What is the Square Root of -12?
The square root is the inverse of the square of the number.
Since -12 is a negative number, its square root is not a real number. Instead, it is expressed in terms of imaginary numbers.
The square root of -12 can be expressed as √(-12) = √(12) × √(-1) = 2√3i, where 'i' is the imaginary unit, defined as √(-1).
Finding the Square Root of -12
To find the square root of -12, we need to use complex numbers.
The square root of -12 can be expressed in terms of its real and imaginary components.
Here, we will explore the method to derive the square root of -12:
1. Identify the real square root of the positive component, 12.

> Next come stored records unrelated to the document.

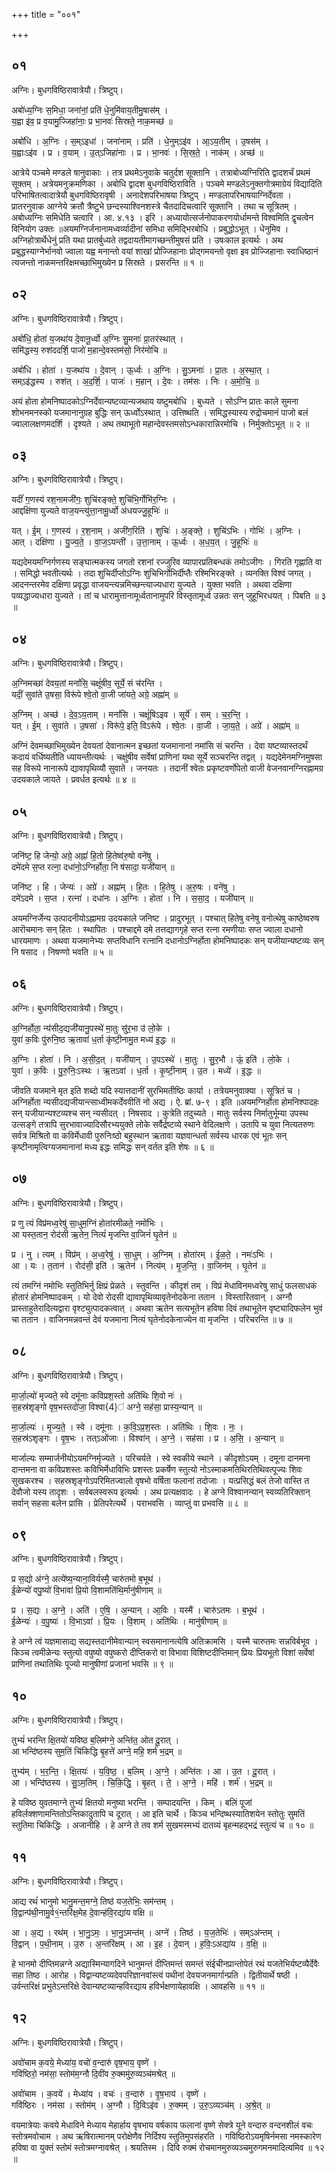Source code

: +++
title = "००१"

+++


## ०१
अग्निः। बुधगविष्ठिरावात्रेयौ। त्रिष्टुप्।

अबो॑ध्य॒ग्निः स॒मिधा॒ जना॑नां॒ प्रति॑ धे॒नुमि॑वाय॒तीमु॒षास॑म् ।  
य॒ह्वा इ॑व॒ प्र व॒यामु॒ज्जिहा॑नाः॒ प्र भा॒नवः॑ सिस्रते॒ नाक॒मच्छ॑ ॥

अबो॑धि । अ॒ग्निः । स॒म्ऽइधा॑ । जना॑नाम् । प्रति॑ । धे॒नुम्ऽइ॑व । आ॒ऽय॒तीम् । उ॒षस॑म् ।  
य॒ह्वाःऽइ॑व । प्र । व॒याम् । उ॒त्ऽजिहा॑नाः । प्र । भा॒नवः॑ । सि॒स्र॒ते॒ । नाक॑म् । अच्छ॑ ॥

आत्रेये पञ्चमे मण्डले षानुवाकाः । तत्र प्रथमेऽनुवाके चतुर्दश सूक्तानि । तत्राबोध्यग्निरिति द्वादशर्चं प्रथमं सूक्तम् । अत्रेयमनुक्रमणिका । अबोधि द्वादश बुधगविष्ठिराविति । पञ्चमे मण्डलेऽनुक्तगोत्रमाग्रेयं विद्यादिति परिभाषितत्वादात्रेयौ बुधगविष्ठिरावृषी । अनादेशपरिभाषया त्रिष्टुप् । मण्डलापरिभाषयाग्निर्देवता । प्रातरनुवाक आग्नेये क्रतौ त्रैष्टुभे छन्दस्याश्विनशस्त्रे चैतदादिचत्वारि सूक्तानि । तथा च सूत्रितम् । अबोध्यग्निः समिधेति चत्वारि । आ. ४.१३ । इरि । अध्यायोत्सर्जनोपाकरणयोर्धामन्ते विश्वमिति द्वृचत्वेन विनियोग उक्तः ॥अयमग्निर्जनानामध्वर्व्यादीनां समिधा समिद्भिरबोधि । प्रबुद्धोऽभूत् । धेनुमिव । अग्निहोत्रार्थेधेनुं प्रति यथा प्रातर्बुध्यते तद्वदायतीमागच्छन्तीमुषसं प्रति । उषःकाल इत्यर्थः । अथ प्रबुद्धस्याग्नेर्भानवो ज्वाला यह्व मनान्तो वयां शाखां प्रोज्जिहानाः प्रोद्गमयन्तो वृक्षा इव प्रोज्जिहानाः स्वाधिष्ठानं त्यजन्तो नाकमन्तरिक्षमच्छाभिमुख्येन प्र सिस्रते । प्रसरन्ति ॥ १ ॥

## ०२
अग्निः। बुधगविष्ठिरावात्रेयौ। त्रिष्टुप्।

अबो॑धि॒ होता॑ य॒जथा॑य दे॒वानू॒र्ध्वो अ॒ग्निः सु॒मनाः॑ प्रा॒तर॑स्थात् ।  
समि॑द्धस्य॒ रुश॑ददर्शि॒ पाजो॑ म॒हान्दे॒वस्तम॑सो॒ निर॑मोचि ॥

अबो॑धि । होता॑ । य॒जथा॑य । दे॒वान् । ऊ॒र्ध्वः । अ॒ग्निः । सु॒ऽमनाः॑ । प्रा॒तः । अ॒स्था॒त् ।  
सम्ऽइ॑द्धस्य । रुश॑त् । अ॒द॒र्शि॒ । पाजः॑ । म॒हान् । दे॒वः । तम॑सः । निः । अ॒मो॒चि॒ ॥

अयं होता होमनिष्पादकोऽग्निर्देवान्यष्टव्यान्यजथाय यष्टुमबोधि । बुध्यते । सोऽग्नि प्रातः काले सुमना शोभनमनस्को यजमानानुग्रह बुद्धिः सन् ऊर्ध्वोऽस्थात् । उत्तिष्थति । समिद्धस्यास्य रुद्रोचमानं पाजो बलं ज्वालालक्षणमदर्शि । दृश्यते । अथ तथाभूतो महान्देवस्तमसोऽन्धकारान्निरमोचि । निर्मुक्तोऽभूत् ॥ २ ॥

## ०३
अग्निः। बुधगविष्ठिरावात्रेयौ। त्रिष्टुप्।

यदीं॑ ग॒णस्य॑ रश॒नामजी॑गः॒ शुचि॑रङ्क्ते॒ शुचि॑भि॒र्गोभि॑र॒ग्निः ।  
आद्दक्षि॑णा युज्यते वाज॒यन्त्यु॑त्ता॒नामू॒र्ध्वो अ॑धयज्जु॒हूभिः॑ ॥

यत् । ई॒म् । ग॒णस्य॑ । र॒श॒नाम् । अजी॑ग॒रिति॑ । शुचिः॑ । अ॒ङ्क्ते॒ । शुचि॑ऽभिः । गोभिः॑ । अ॒ग्निः ।  
आत् । दक्षि॑णा । यु॒ज्य॒ते॒ । वा॒ज॒ऽयन्ती॑ । उ॒त्ता॒नाम् । ऊ॒र्ध्वः । अ॒ध॒य॒त् । जु॒हूभिः॑ ॥

यद्यदेमयमग्निर्गणस्य सङ्घात्मकस्य जगतो रशनां रज्जुरिव व्यापारप्रतिबन्धकं तमोऽजीगः । गिरति गृह्णाति वा । समिद्धो भवतीत्यर्थः । तदा शुचिर्दीप्तोऽग्निः शुचिभिर्गोभिर्दीप्तैः रश्मिभिरङ्क्ते । व्यनक्ति विश्वं जगत् । आदनन्तरमेव दक्षिणा प्रवृद्धा वाजयन्त्यन्नमिच्छन्त्याज्यधारा युज्यते । युक्ता भवति । अथवा दक्षिणा पव्यद्धाज्यधारा युज्यते । तां च धारामुत्तानामूर्ध्वतानामुपरि विस्तृतामूर्ध्व उन्नतः सन् जुहूभिरधयत् । पिबति ॥ ३ ॥

## ०४
अग्निः। बुधगविष्ठिरावात्रेयौ। त्रिष्टुप्।

अ॒ग्निमच्छा॑ देवय॒तां मनां॑सि॒ चक्षूं॑षीव॒ सूर्ये॒ सं च॑रन्ति ।  
यदीं॒ सुवा॑ते उ॒षसा॒ विरू॑पे श्वे॒तो वा॒जी जा॑यते॒ अग्रे॒ अह्ना॑म् ॥

अ॒ग्निम् । अच्छ॑ । दे॒व॒ऽय॒ताम् । मनां॑सि । चक्षूं॑षिऽइव । सूर्ये॑ । सम् । च॒र॒न्ति॒ ।  
यत् । ई॒म् । सुवा॑ते । उ॒षसा॑ । विरू॑पे॒ इति॒ विऽरू॑पे । श्वे॒तः । वा॒जी । जा॒य॒ते॒ । अग्रे॑ । अह्ना॑म् ॥

अग्निं देवमच्छाभिमुख्येन देवयतां देवानात्मन इच्छतां यजमानानां नमांसि सं चरन्ति । देवा यष्टव्यास्तदर्थं कदायं वर्धिष्यतीति ध्यायन्तीत्यर्थः । चक्षुंषीव सर्वेषां प्राणिनां यथा सूर्ये सञ्चरन्ति तद्वत् । यद्यदेमेनमग्निमुषसा सह विरूपे नानारूपे द्यावापृथिव्यौ सुवाते । जनयतः । तदानीं श्वेतः प्रकृष्टवर्णोपेतो वाजी वेजनवानग्निरह्नामग्र उदयकाले जायते । प्रवर्धत इत्यर्थः ॥ ४ ॥

## ०५
अग्निः। बुधगविष्ठिरावात्रेयौ। त्रिष्टुप्।

जनि॑ष्ट॒ हि जेन्यो॒ अग्रे॒ अह्नां॑ हि॒तो हि॒तेष्व॑रु॒षो वने॑षु ।  
दमे॑दमे स॒प्त रत्ना॒ दधा॑नो॒ऽग्निर्होता॒ नि ष॑सादा॒ यजी॑यान् ॥

जनि॑ष्ट । हि । जेन्यः॑ । अग्रे॑ । अह्ना॑म् । हि॒तः । हि॒तेषु । अ॒रु॒षः । वने॑षु ।  
दमे॑ऽदमे । स॒प्त । रत्ना॑ । दधा॑नः । अ॒ग्निः । होता॑ । नि । स॒सा॒द॒ । यजी॑यान् ॥

अयमग्निर्जेन्य उत्पादनीयोऽह्नामग्र उदयकाले जनिष्ट । प्रादुरभूत् । पश्चात् हितेषु वनेषु वनोत्थेषु काष्ठेष्वरुष आरॊचमानः सन् हितः । स्थापितः । पश्चाद्दमे दमे तत्तद्यागगृहे सप्त रत्ना रमणीयाः सप्त ज्वाला दधानो धारयमाणः । अथवा यजमानेभ्यः सप्तविधानि रत्नानि दधानोऽग्निर्होता होमनिष्पादकः सन् यजीयान्यष्टव्यः सन् नि षसाद । निषण्णो भवति ॥ ५ ॥

## ०६
अग्निः। बुधगविष्ठिरावात्रेयौ। त्रिष्टुप्।

अ॒ग्निर्होता॒ न्य॑सीद॒द्यजी॑यानु॒पस्थे॑ मा॒तुः सु॑र॒भा उ॑ लो॒के ।  
युवा॑ क॒विः पु॑रुनि॒ष्ठ ऋ॒तावा॑ ध॒र्ता कृ॑ष्टी॒नामु॒त मध्य॑ इ॒द्धः ॥

अ॒ग्निः । होता॑ । नि । अ॒सी॒द॒त् । यजी॑यान् । उ॒पऽस्थे॑ । मा॒तुः । सु॒र॒भौ । ऊं॒ इति॑ । लो॒के ।  
युवा॑ । क॒विः । पु॒रु॒निः॒ऽस्थः । ऋ॒तऽवा॑ । ध॒र्ता । कृ॒ष्टी॒नाम् । उ॒त । मध्ये॑ । इ॒द्धः ॥

जीवति यजमाने मृत इति शब्दो यदि स्यात्तदानीं सुरभिमतीष्ठिः कार्या । तत्रेयमनुवाक्या । सूत्रितं च । अग्निर्होता न्यसीदद्यजीयान्त्साध्वीमकर्देववीतिं नो अद्य । ऐ. ब्रां. ७-९ । इति ॥अयमग्निर्होता होमनिश्पादहः सन् यजीयान्यश्टव्यश्च सन् न्यसीदत् । निषसाद । कुत्रेति तदुच्यते । मातुः सर्वस्य निर्मातुर्भूम्या उपस्थ उत्सङ्गे तत्रापि सुरभावाज्यादिसौरभ्ययुक्ते लोके सर्वैर्द्रष्टव्ये स्थाने वेदिलक्षणे । उतापि च युवा नित्यतरुणः सर्वत्र मिश्रितो वा कविर्मेधावी पुरुनिःष्ठो बहुस्थान ऋतावा यज्ञवान्धर्ता सर्वस्य धारक एवं भूतः सन् कृष्टीनामृत्विग्यजमानानां मध्य इद्धः समिद्धः सन् वर्तत इति शेषः ॥ ६ ॥

## ०७
अग्निः। बुधगविष्ठिरावात्रेयौ। त्रिष्टुप्।

प्र णु त्यं विप्र॑मध्व॒रेषु॑ सा॒धुम॒ग्निं होता॑रमीळते॒ नमो॑भिः ।  
आ यस्त॒तान॒ रोद॑सी ऋ॒तेन॒ नित्यं॑ मृजन्ति वा॒जिनं॑ घृ॒तेन॑ ॥

प्र । नु । त्यम् । विप्र॑म् । अ॒ध्व॒रेषु॑ । सा॒धुम् । अ॒ग्निम् । होता॑रम् । ई॒ळ॒ते॒ । नमः॑ऽभिः ।  
आ । यः । त॒तान॑ । रोद॑सी॒ इति॑ । ऋ॒तेन॑ । नित्य॑म् । मृ॒ज॒न्ति॒ । वा॒जिन॑म् । घृ॒तेन॑ ॥

त्यं तमग्निं नमोभिः स्तुतिभिर्नु क्षिप्रं प्रेळते । स्तुवन्ति । कीदृशं तम् । विप्रं मेधाविनमध्वरेषु साधुं फलसाधकं होतारं होमनिष्पादकम् । यो देवो रोदसी द्यावापृथिव्यावृतेनोदकेना ततान । विस्तारितवान् । अग्नौ प्रास्ताहुतेरादित्यद्वारा वृश्ट्युत्पादकत्वात् । अथवा ऋतेन सत्यभूतेन हविषा दिवं तथाभूतेन वृष्ट्यादिफलेन भुवं चा ततान । वाजिनमन्नवन्तं देवं यजमाना नित्यं घृतेनोदकेनाज्येन वा मृजन्ति । परिचरन्ति ॥ ७ ॥

## ०८
अग्निः। बुधगविष्ठिरावात्रेयौ। त्रिष्टुप्।

मा॒र्जा॒ल्यो॑ मृज्यते॒ स्वे दमू॑नाः कविप्रश॒स्तो अति॑थिः शि॒वो नः॑ ।  
स॒हस्र॑शृङ्गो वृष॒भस्तदो॑जा॒ विश्वा{4}॑ अग्ने॒ सह॑सा॒ प्रास्य॒न्यान् ॥

मा॒र्जा॒ल्यः॑ । मृ॒ज्य॒ते॒ । स्वे । दमू॑नाः । क॒वि॒ऽप्र॒श॒स्तः । अति॑थिः । शि॒वः । नः॒ ।  
स॒हस्र॑ऽशृङ्गः । वृ॒ष॒भः । तत्ऽओ॑जाः । विश्वा॑न् । अ॒ग्ने॒ । सह॑सा । प्र । अ॒सि॒ । अ॒न्यान् ॥

मार्जाल्यः सम्मार्जनीयोऽयमग्निर्मृज्यते । परिचर्यते । स्वे स्वकीये स्थाने । कीदृशोऽयम् । दमूना दानमना दान्तमना वा कविप्रशस्तः कविभिर्मेधाविभिः प्रशस्तः प्रकर्षेण स्तुत्यो नोऽस्माकमतिथिरतिथिवत्पूज्यः शिवः सुखकरश्च । सहस्रशृङ्गोऽपरिमितज्वालो वृषभो वर्षिता फलानां तदोजाः । यत्प्रसिद्धं बलं तेजो वास्ति त देवौजो यस्य तादृशः । सर्वबलस्वरूप इत्यर्थः । अथ प्रत्यक्षवादः । हे अग्ने विश्वानन्यान् स्वव्यतिरिक्तान् सर्वान् सहसा बलेन प्रासि । प्रेतिपरेत्यर्थे । पराभवसि । व्याप्तुं वा प्रभवसि ॥ ८ ॥

## ०९
अग्निः। बुधगविष्ठिरावात्रेयौ। त्रिष्टुप्।

प्र स॒द्यो अ॑ग्ने॒ अत्ये॑ष्य॒न्याना॒विर्यस्मै॒ चारु॑तमो ब॒भूथ॑ ।  
ई॒ळेन्यो॑ वपु॒ष्यो॑ वि॒भावा॑ प्रि॒यो वि॒शामति॑थि॒र्मानु॑षीणाम् ॥

प्र । स॒द्यः । अ॒ग्ने॒ । अति॑ । ए॒षि॒ । अ॒न्यान् । आ॒विः । यस्मै॑ । चारु॑ऽतमः । ब॒भूथ॑ ।  
ई॒ळेन्यः॑ । व॒पु॒ष्यः॑ । वि॒भाऽवा॑ । प्रि॒यः । वि॒शाम् । अति॑थिः । मानु॑षीणाम् ॥

हे अग्ने त्वं यज्ञमासाद्य सद्यस्तदानीमेवान्यान् स्वसमानानत्येषि अतिक्रामसि । यस्मै चारुतमः सन्नविर्बभूव । किञ्च त्वमीळेन्यः स्तुत्यो वपुष्यो वपुष्करो दीप्तिकरो वा विभावा विशिष्टदीप्तिमान् प्रियः प्रियभूतो विशां सर्वेषां प्राणिनां तथातिथिः पूज्यो मानुषीणां प्रजानां भवसि ॥ ९ ॥

## १०
अग्निः। बुधगविष्ठिरावात्रेयौ। त्रिष्टुप्।

तुभ्यं॑ भरन्ति क्षि॒तयो॑ यविष्ठ ब॒लिम॑ग्ने॒ अन्ति॑त॒ ओत दू॒रात् ।  
आ भन्दि॑ष्ठस्य सुम॒तिं चि॑किद्धि बृ॒हत्ते॑ अग्ने॒ महि॒ शर्म॑ भ॒द्रम् ॥

तुभ्य॑म् । भ॒र॒न्ति॒ । क्षि॒तयः॑ । य॒वि॒ष्ठ॒ । ब॒लिम् । अ॒ग्ने॒ । अन्ति॑तः । आ । उ॒त । दू॒रात् ।  
आ । भन्दि॑ष्ठस्य । सु॒ऽम॒तिम् । चि॒कि॒द्धि॒ । बृ॒हत् । ते॒ । अ॒ग्ने॒ । महि॑ । शर्म॑ । भ॒द्रम् ॥

हे यविष्ठ युवतमाग्ने तुभ्यं क्षितयो मनुष्या भरन्ति । सम्पादयन्ति । किम् । बलिं पूजां हविर्लक्शणामन्तितोऽन्तिकादुतापि च दूरात् । आ इति चार्थे । किञ्च भन्दिष्थस्यातिशयेन स्तोतुः सुमतिं स्तुतिमा चिकिद्धिः । अजानीहि । हे अग्ने ते तव शर्म सुखमस्मभ्यं दातव्यं बृहन्महद्भद्रं स्तुत्यं च ॥ १० ॥

## ११
अग्निः। बुधगविष्ठिरावात्रेयौ। त्रिष्टुप्।

आद्य रथं॑ भानुमो भानु॒मन्त॒मग्ने॒ तिष्ठ॑ यज॒तेभिः॒ सम॑न्तम् ।  
वि॒द्वान्प॑थी॒नामु॒र्व१॒॑न्तरि॑क्ष॒मेह दे॒वान्ह॑वि॒रद्या॑य वक्षि ॥

आ । अ॒द्य । रथ॑म् । भा॒नु॒ऽमः॒ । भा॒नु॒ऽमन्त॑म् । अग्ने॑ । तिष्ठ॑ । य॒ज॒तेभिः॑ । सम्ऽअ॑न्तम् ।  
वि॒द्वान् । प॒थी॒नाम् । उ॒रु । अ॒न्तरि॑क्षम् । आ । इ॒ह । दे॒वान् । ह॒विः॒ऽअद्या॑य । व॒क्षि॒ ॥

हे भानमो दीप्तिमन्नग्ने अद्यास्मिन्यागदिने भानुमन्तं दीप्तिमन्तं समन्तं संईचीनप्रान्तोपेतं रथं यजतेभिर्यष्टव्यैर्देवैः सहा तिष्ठ । आरोह । विद्वान्यष्टव्यदेवपरिज्ञानवांस्त्वं पथीनां देवयजनमार्गान्प्रति । द्वितीयार्थे षष्ठी । उर्वन्तरिक्षं प्रभुतेऽन्तरिक्षे देवान्यष्टव्यान्हविरद्याय हविर्भक्षणायेहावक्षि । आवहसि ॥ ११ ॥

## १२
अग्निः। बुधगविष्ठिरावात्रेयौ। त्रिष्टुप्।

अवो॑चाम क॒वये॒ मेध्या॑य॒ वचो॑ व॒न्दारु॑ वृष॒भाय॒ वृष्णे॑ ।  
गवि॑ष्ठिरो॒ नम॑सा॒ स्तोम॑म॒ग्नौ दि॒वी॑व रु॒क्ममु॑रु॒व्यञ्च॑मश्रेत् ॥

अवो॑चाम । क॒वये॑ । मेध्या॑य । वचः॑ । व॒न्दारु॑ । वृ॒ष॒भाय॑ । वृष्णे॑ ।  
गवि॑ष्ठिरः । नम॑सा । स्तोम॑म् । अ॒ग्नौ । दि॒विऽइ॑व । रु॒क्मम् । उ॒रु॒ऽव्यञ्च॑म् । अ॒श्रे॒त् ॥

वयमात्रेयाः कवये मेधाविने मेध्याय मेहार्हाय वृषभाय वर्षकाय फलानां वृष्णे सेक्त्रे यूने वन्दारु वन्दनशीलं वचः स्तोत्रमवोचाम । अथ ऋषिरात्मानम् परोक्षेणैव निर्दिश्य स्तुतिमुपसंहरति । गविष्ठिरोऽयमृषिर्नमसा नमस्कारेण हविषा वा युक्तं स्तोमं स्तोत्रमग्नावश्रेत् । श्रयतिस्म । दिवि रुक्मं रोचमानमुरुव्यञ्चमुरुगमनमादित्यमिव ॥ १२ ॥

2. Multiply the result by the imaginary unit 'i' to account for the negative sign.
Square Root of -12 by Prime Factorization Method
The prime factorization method is used to simplify the positive part of the number before introducing the imaginary unit.
Let's explore how this works with -12:
Step 1: Factorize the positive component, 12, into its prime factors. Breaking it down, we get 2 × 2 × 3 = 2² × 3.
Step 2: Express the square root of 12. √12 = √(2² × 3) = 2√3.
Step 3: Introduce the imaginary unit for the negative sign. √(-12) = √12 × √(-1) = 2√3 × i = 2√3i.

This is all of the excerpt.